Segment Start: MATERIAL FOR THIS EXERCISE

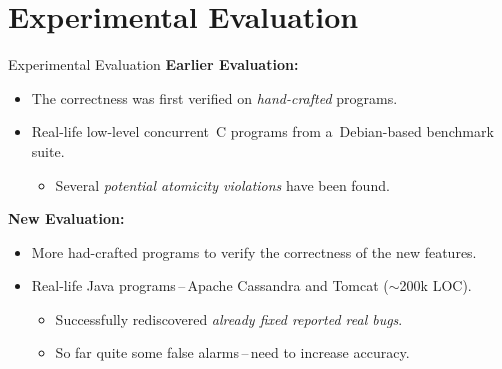 \documentclass[%
    10pt, xcolor=pdflatex, hyperref={unicode}, aspectratio=169%
]{beamer}
\begin{document}
\section{Experimental Evaluation}
\begin{frame}{Experimental Evaluation}
    \textbf{Earlier Evaluation:}
    \medskip
    \begin{itemize}\setlength\itemsep{1em}
        \item
            The \alert{correctness} was first verified on
            \emph{hand-crafted} programs.

        \item
            \alert{Real-life low-level concurrent~C} programs from
            a~Debian-based benchmark suite.

            \smallskip

            \begin{itemize}\setlength\itemsep{1em}
                \item
                    Several \emph{potential atomicity violations} have
                    been found.
            \end{itemize}
    \end{itemize}

    \bigskip

    \textbf{New Evaluation:}
    \medskip
    \begin{itemize}\setlength\itemsep{1em}
        \item
            More had-crafted programs to verify the correctness of
            the new features.

        \item
            \alert{Real-life Java} programs\,--\,\alert{Apache Cassandra}
            and \alert{Tomcat} ($ \sim $200k LOC).

            \smallskip

            \begin{itemize}\setlength\itemsep{1em}
                \item
                    Successfully rediscovered \emph{already fixed
                    reported real bugs}.

                \item
                    So far quite some \alert{false alarms}\,--\,need
                    to increase accuracy.
            \end{itemize}
    \end{itemize}
\end{frame}
\end{document}
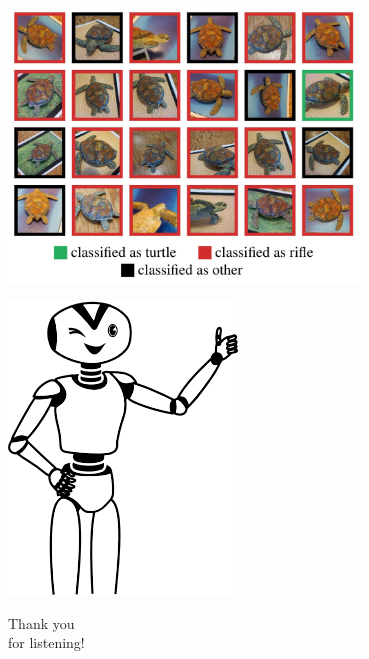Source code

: \documentclass[aspectratio=169,x11names]{beamer}
\begin{document}
\begin{frame}
\begin{center}
\includegraphics[width=0.7\textwidth]{images/turtle_class} 
\end{center}
\end{frame}

\begin{frame}[fragile]
\begin{multicols}{2}

\vspace*{60pt}
\includegraphics[scale=0.6]{images/Happy-Thumbs-Up-Robot.png} 

\columnbreak

\vspace*{60pt}

\Huge
\hspace*{-30pt}Thank you\\ \hspace*{-20pt} for listening!
\end{multicols}
\end{frame}
\end{document}
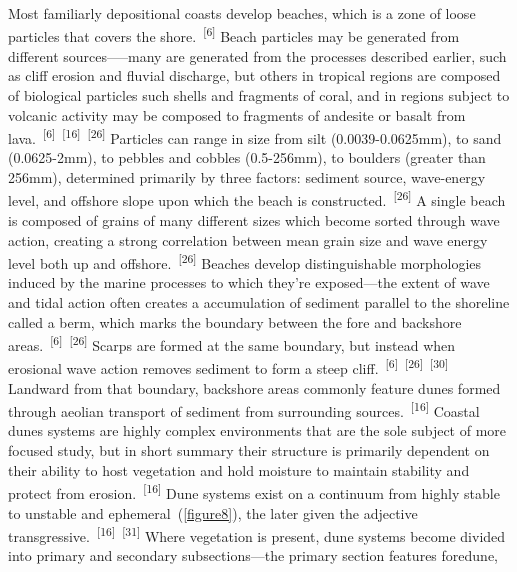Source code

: \documentclass{article}
\begin{document}
\par{Most familiarly depositional coasts develop beaches, which is a zone of loose particles that covers the shore.~\textsuperscript{[6]} Beach particles may be generated from different sources—--many are generated from the processes described earlier, such as cliff erosion and fluvial discharge, but others in tropical regions are composed of biological particles such shells and fragments of coral, and in regions subject to volcanic activity may be composed to fragments of andesite or basalt from lava.~\textsuperscript{[6]}~\textsuperscript{[16]}~\textsuperscript{[26]} Particles can range in size from silt (0.0039-0.0625mm), to sand (0.0625-2mm), to pebbles and cobbles (0.5-256mm), to boulders (greater than 256mm), determined primarily by three factors: sediment source, wave-energy level, and offshore slope upon which the beach is constructed.~\textsuperscript{[26]} A single beach is composed of grains of many different sizes which become sorted through wave action, creating a strong correlation between mean grain size and wave energy level both up and offshore.~\textsuperscript{[26]} Beaches develop distinguishable morphologies induced by the marine processes to which they're exposed---the extent of wave and tidal action often creates a accumulation of sediment parallel to the shoreline called a berm, which marks the boundary between the fore and backshore areas.~\textsuperscript{[6]}~\textsuperscript{[26]} Scarps are formed at the same boundary, but instead when erosional wave action removes sediment to form a steep cliff.~\textsuperscript{[6]}~\textsuperscript{[26]}~\textsuperscript{[30]} Landward from that boundary, backshore areas commonly feature dunes formed through aeolian transport of sediment from surrounding sources.~\textsuperscript{[16]} Coastal dunes systems are highly complex environments that are the sole subject of more focused study, but in short summary their structure is primarily dependent on their ability to host vegetation and hold moisture to maintain stability and protect from erosion.~\textsuperscript{[16]} Dune systems exist on a continuum from highly stable to unstable and ephemeral~(\cref{figure8}), the later given the adjective transgressive.~\textsuperscript{[16]}~\textsuperscript{[31]} Where vegetation is present, dune systems become divided into primary and secondary subsections---the primary section features foredune, }

\end{document}
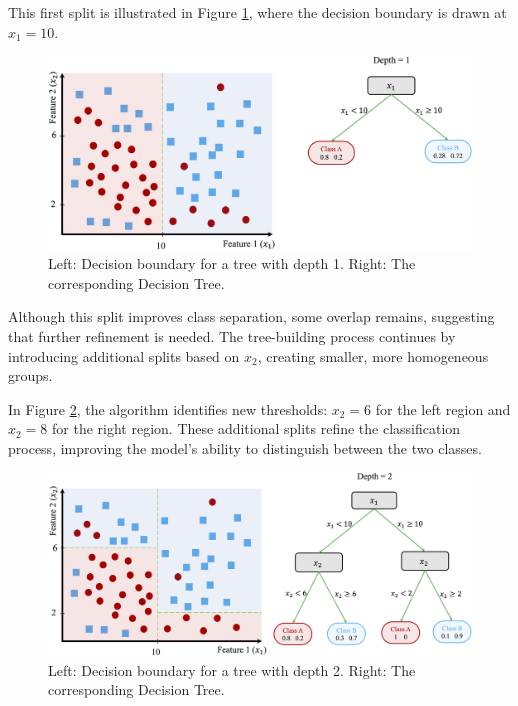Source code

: \documentclass[
  11pt,
]{book}
\theoremstyle{definition}
\theoremstyle{definition}
\theoremstyle{definition}
\theoremstyle{definition}
\theoremstyle{remark}
\begin{document}
This first split is illustrated in Figure \ref{fig:tree-2}, where the decision boundary is drawn at \(x_1 = 10\).

\begin{figure}[H]

{\centering \includegraphics[width=1\linewidth]{images/ch11_ex_tree_2} 

}

\caption{Left: Decision boundary for a tree with depth 1. Right: The corresponding Decision Tree.}\label{fig:tree-2}
\end{figure}

Although this split improves class separation, some overlap remains, suggesting that further refinement is needed. The tree-building process continues by introducing additional splits based on \(x_2\), creating smaller, more homogeneous groups.

In Figure \ref{fig:tree-3}, the algorithm identifies new thresholds: \(x_2 = 6\) for the left region and \(x_2 = 8\) for the right region. These additional splits refine the classification process, improving the model's ability to distinguish between the two classes.

\begin{figure}[H]

{\centering \includegraphics[width=1\linewidth]{images/ch11_ex_tree_3} 

}

\caption{Left: Decision boundary for a tree with depth 2. Right: The corresponding Decision Tree.}\label{fig:tree-3}
\end{figure}
\end{document}
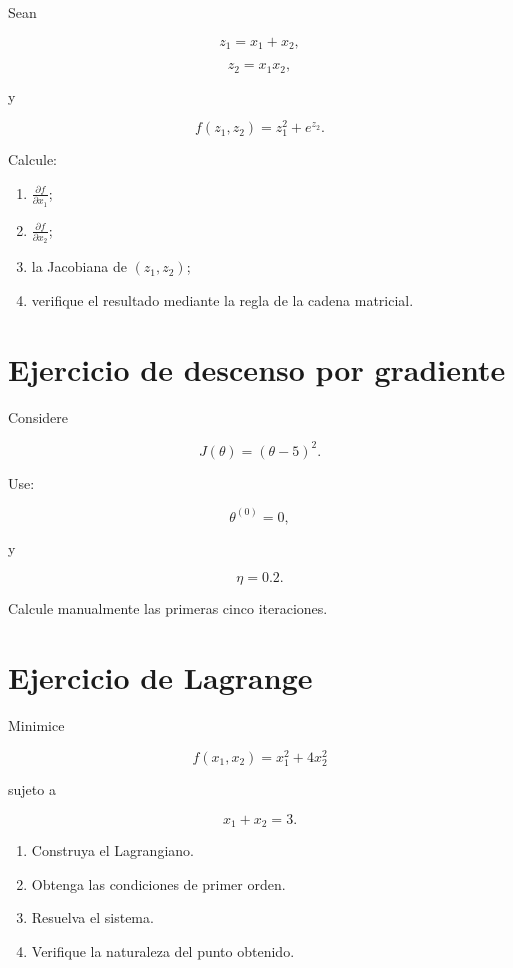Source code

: \documentclass[
  spanish,
  10.5pt,
  letterpaper,
  DIV=11,
  numbers=noendperiod,
  oneside,
  open=any]{scrreprt}
\providecommand{\tightlist}{%
  \setlength{\itemsep}{0pt}\setlength{\parskip}{0pt}}
\theoremstyle{definition}
\theoremstyle{definition}
\theoremstyle{plain}
\theoremstyle{remark}
\begin{document}

Sean

\[
z_1=x_1+x_2,
\]

\[
z_2=x_1x_2,
\]

y

\[
f(z_1,z_2)
=
z_1^2+e^{z_2}.
\]

Calcule:

\begin{enumerate}
\def\labelenumi{\arabic{enumi}.}
\tightlist
\item
  \(\frac{\partial f}{\partial x_1}\);
\item
  \(\frac{\partial f}{\partial x_2}\);
\item
  la Jacobiana de \((z_1,z_2)\);
\item
  verifique el resultado mediante la regla de la cadena matricial.
\end{enumerate}

\section*{Ejercicio de descenso por
gradiente}\label{ejercicio-de-descenso-por-gradiente}


Considere

\[
J(\theta)
=
(\theta-5)^2.
\]

Use:

\[
\theta^{(0)}=0,
\]

y

\[
\eta=0.2.
\]

Calcule manualmente las primeras cinco iteraciones.

\section*{Ejercicio de Lagrange}\label{ejercicio-de-lagrange}


Minimice

\[
f(x_1,x_2)
=
x_1^2+4x_2^2
\]

sujeto a

\[
x_1+x_2=3.
\]

\begin{enumerate}
\def\labelenumi{\arabic{enumi}.}
\tightlist
\item
  Construya el Lagrangiano.
\item
  Obtenga las condiciones de primer orden.
\item
  Resuelva el sistema.
\item
  Verifique la naturaleza del punto obtenido.
\end{enumerate}
\end{document}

Segment End: MATERIAL FOR THIS EXERCISE

Reproduce the material above in full, images excluded.

RESPONSE AREA:
 \documentclass[%
    10pt, xcolor=pdflatex, hyperref={unicode}, aspectratio=169%
]{beamer}
\begin{document}
\section{Experimental Evaluation}
\begin{frame}{Experimental Evaluation}
    \textbf{Earlier Evaluation:}
    \medskip
    \begin{itemize}\setlength\itemsep{1em}
        \item
            The \alert{correctness} was first verified on
            \emph{hand-crafted} programs.

        \item
            \alert{Real-life low-level concurrent~C} programs from
            a~Debian-based benchmark suite.

            \smallskip

            \begin{itemize}\setlength\itemsep{1em}
                \item
                    Several \emph{potential atomicity violations} have
                    been found.
            \end{itemize}
    \end{itemize}

    \bigskip

    \textbf{New Evaluation:}
    \medskip
    \begin{itemize}\setlength\itemsep{1em}
        \item
            More had-crafted programs to verify the correctness of
            the new features.

        \item
            \alert{Real-life Java} programs\,--\,\alert{Apache Cassandra}
            and \alert{Tomcat} ($ \sim $200k LOC).

            \smallskip

            \begin{itemize}\setlength\itemsep{1em}
                \item
                    Successfully rediscovered \emph{already fixed
                    reported real bugs}.

                \item
                    So far quite some \alert{false alarms}\,--\,need
                    to increase accuracy.
            \end{itemize}
    \end{itemize}
\end{frame}
\end{document}
Source code

: \documentclass[aspectratio=169,x11names]{beamer}
\begin{document}
\begin{frame}
\begin{center}
\includegraphics[width=0.7\textwidth]{images/turtle_class} 
\end{center}
\end{frame}

\begin{frame}[fragile]
\begin{multicols}{2}

\vspace*{60pt}
\includegraphics[scale=0.6]{images/Happy-Thumbs-Up-Robot.png} 

\columnbreak

\vspace*{60pt}

\Huge
\hspace*{-30pt}Thank you\\ \hspace*{-20pt} for listening!
\end{multicols}
\end{frame}
\end{document}
Source code

: \documentclass{article}
\begin{document}
\par{Most familiarly depositional coasts develop beaches, which is a zone of loose particles that covers the shore.~\textsuperscript{[6]} Beach particles may be generated from different sources—--many are generated from the processes described earlier, such as cliff erosion and fluvial discharge, but others in tropical regions are composed of biological particles such shells and fragments of coral, and in regions subject to volcanic activity may be composed to fragments of andesite or basalt from lava.~\textsuperscript{[6]}~\textsuperscript{[16]}~\textsuperscript{[26]} Particles can range in size from silt (0.0039-0.0625mm), to sand (0.0625-2mm), to pebbles and cobbles (0.5-256mm), to boulders (greater than 256mm), determined primarily by three factors: sediment source, wave-energy level, and offshore slope upon which the beach is constructed.~\textsuperscript{[26]} A single beach is composed of grains of many different sizes which become sorted through wave action, creating a strong correlation between mean grain size and wave energy level both up and offshore.~\textsuperscript{[26]} Beaches develop distinguishable morphologies induced by the marine processes to which they're exposed---the extent of wave and tidal action often creates a accumulation of sediment parallel to the shoreline called a berm, which marks the boundary between the fore and backshore areas.~\textsuperscript{[6]}~\textsuperscript{[26]} Scarps are formed at the same boundary, but instead when erosional wave action removes sediment to form a steep cliff.~\textsuperscript{[6]}~\textsuperscript{[26]}~\textsuperscript{[30]} Landward from that boundary, backshore areas commonly feature dunes formed through aeolian transport of sediment from surrounding sources.~\textsuperscript{[16]} Coastal dunes systems are highly complex environments that are the sole subject of more focused study, but in short summary their structure is primarily dependent on their ability to host vegetation and hold moisture to maintain stability and protect from erosion.~\textsuperscript{[16]} Dune systems exist on a continuum from highly stable to unstable and ephemeral~(\cref{figure8}), the later given the adjective transgressive.~\textsuperscript{[16]}~\textsuperscript{[31]} Where vegetation is present, dune systems become divided into primary and secondary subsections---the primary section features foredune, }

\end{document}
Source code

: \documentclass[
  11pt,
]{book}
\theoremstyle{definition}
\theoremstyle{definition}
\theoremstyle{definition}
\theoremstyle{definition}
\theoremstyle{remark}
\begin{document}
This first split is illustrated in Figure \ref{fig:tree-2}, where the decision boundary is drawn at \(x_1 = 10\).

\begin{figure}[H]

{\centering \includegraphics[width=1\linewidth]{images/ch11_ex_tree_2} 

}

\caption{Left: Decision boundary for a tree with depth 1. Right: The corresponding Decision Tree.}\label{fig:tree-2}
\end{figure}

Although this split improves class separation, some overlap remains, suggesting that further refinement is needed. The tree-building process continues by introducing additional splits based on \(x_2\), creating smaller, more homogeneous groups.

In Figure \ref{fig:tree-3}, the algorithm identifies new thresholds: \(x_2 = 6\) for the left region and \(x_2 = 8\) for the right region. These additional splits refine the classification process, improving the model's ability to distinguish between the two classes.

\begin{figure}[H]

{\centering \includegraphics[width=1\linewidth]{images/ch11_ex_tree_3} 

}

\caption{Left: Decision boundary for a tree with depth 2. Right: The corresponding Decision Tree.}\label{fig:tree-3}
\end{figure}
\end{document}
Source code

: \documentclass[
  spanish,
  10.5pt,
  letterpaper,
  DIV=11,
  numbers=noendperiod,
  oneside,
  open=any]{scrreprt}
\providecommand{\tightlist}{%
  \setlength{\itemsep}{0pt}\setlength{\parskip}{0pt}}
\theoremstyle{definition}
\theoremstyle{definition}
\theoremstyle{plain}
\theoremstyle{remark}
\begin{document}

Sean

\[
z_1=x_1+x_2,
\]

\[
z_2=x_1x_2,
\]

y

\[
f(z_1,z_2)
=
z_1^2+e^{z_2}.
\]

Calcule:

\begin{enumerate}
\def\labelenumi{\arabic{enumi}.}
\tightlist
\item
  \(\frac{\partial f}{\partial x_1}\);
\item
  \(\frac{\partial f}{\partial x_2}\);
\item
  la Jacobiana de \((z_1,z_2)\);
\item
  verifique el resultado mediante la regla de la cadena matricial.
\end{enumerate}

\section*{Ejercicio de descenso por
gradiente}\label{ejercicio-de-descenso-por-gradiente}


Considere

\[
J(\theta)
=
(\theta-5)^2.
\]

Use:

\[
\theta^{(0)}=0,
\]

y

\[
\eta=0.2.
\]

Calcule manualmente las primeras cinco iteraciones.

\section*{Ejercicio de Lagrange}\label{ejercicio-de-lagrange}


Minimice

\[
f(x_1,x_2)
=
x_1^2+4x_2^2
\]

sujeto a

\[
x_1+x_2=3.
\]

\begin{enumerate}
\def\labelenumi{\arabic{enumi}.}
\tightlist
\item
  Construya el Lagrangiano.
\item
  Obtenga las condiciones de primer orden.
\item
  Resuelva el sistema.
\item
  Verifique la naturaleza del punto obtenido.
\end{enumerate}
\end{document}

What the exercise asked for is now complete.